Lucas Torreira hopes to mark his 50th appearance at Arsenal by winning the Europa League and justifying the sacrifices he has made to create a life for himself away from Uruguay.

The 23-year-old has impressed throughout his first season in England, providing a bite and tenacity to Arsenal’s midfield which arguably has been absent since Alex Song’s departure in 2012.

His arrival has perhaps been the most significant since Arsene Wenger’s exit last summer, and he will also be crucial in Baku against Chelsea if Arsenal are to succeed in getting silverware, which Emery claims is his sides main motivation, above Champions League football.

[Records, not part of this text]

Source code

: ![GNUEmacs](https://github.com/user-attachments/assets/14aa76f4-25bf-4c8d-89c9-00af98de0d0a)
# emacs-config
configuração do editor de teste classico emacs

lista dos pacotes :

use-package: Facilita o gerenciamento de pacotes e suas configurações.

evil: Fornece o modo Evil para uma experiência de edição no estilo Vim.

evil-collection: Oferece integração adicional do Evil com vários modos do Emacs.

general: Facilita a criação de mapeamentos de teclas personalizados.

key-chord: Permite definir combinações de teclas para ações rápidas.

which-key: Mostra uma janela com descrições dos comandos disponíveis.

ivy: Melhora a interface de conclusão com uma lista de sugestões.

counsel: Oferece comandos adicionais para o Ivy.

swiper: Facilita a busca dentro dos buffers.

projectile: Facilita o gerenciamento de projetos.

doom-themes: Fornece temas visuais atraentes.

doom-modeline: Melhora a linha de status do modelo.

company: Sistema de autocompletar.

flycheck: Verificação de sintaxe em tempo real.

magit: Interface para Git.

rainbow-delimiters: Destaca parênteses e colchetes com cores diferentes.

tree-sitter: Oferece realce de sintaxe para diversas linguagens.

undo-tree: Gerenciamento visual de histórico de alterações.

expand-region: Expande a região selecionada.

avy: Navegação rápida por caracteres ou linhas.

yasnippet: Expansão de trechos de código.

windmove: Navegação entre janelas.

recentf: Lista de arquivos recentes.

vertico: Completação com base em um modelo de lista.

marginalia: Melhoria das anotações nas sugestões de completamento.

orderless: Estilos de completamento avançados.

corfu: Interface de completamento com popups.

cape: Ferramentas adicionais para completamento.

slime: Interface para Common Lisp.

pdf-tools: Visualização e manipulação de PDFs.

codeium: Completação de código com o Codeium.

“It was very difficult to leave Uruguay,” he said.

“It’s never easy to leave your country, your family, your friends. It’s a different culture, a different language and really another world.

“I left at just 17 to go to such a big country as Italy (to play for Pescara). I had these warts on my feet that meant I could not train properly and my boots would hurt, but at no point did I hold up my hand and say I was in pain.

“It was an opportunity to change my life, and change the lives of my family and really make a name for myself. The pain went on for a long time until one day they took me to the doctor and I was able to get the treatment I needed.

“You are always Uruguayan when you go out onto the field. I haven’t been able to get back to the country all season. (But) I’m the only player from Uruguay left in the Europa League or Champions League so I’m well aware that I’m going to have the whole country following the final.

“We are a country of football lovers and we always keep a close eye on footballers who are playing abroad. Diego Forlan (a Europa League winner in 2010) was a massive influence for all footballers who dreamed of going on to play at the highest level, in the biggest leagues.

“He is an idol. All Uruguayans were interested in his career.”

Only Torreira’s parents, partner and uncle will attend the final in Azerbaijan’s capital owing to the difficulties involved in travelling there.

“My parents are here, and they are going to go to the final as well as my girlfriend and uncle, who lives in Tenerife,” he said.

“The others are going to be following from Uruguay because it has not been easy with ticketing and travel.

“We were just the one point off the top four and that would have changed everything. But we do have a fantastic opportunity to get into the Champions League and also win a cup.”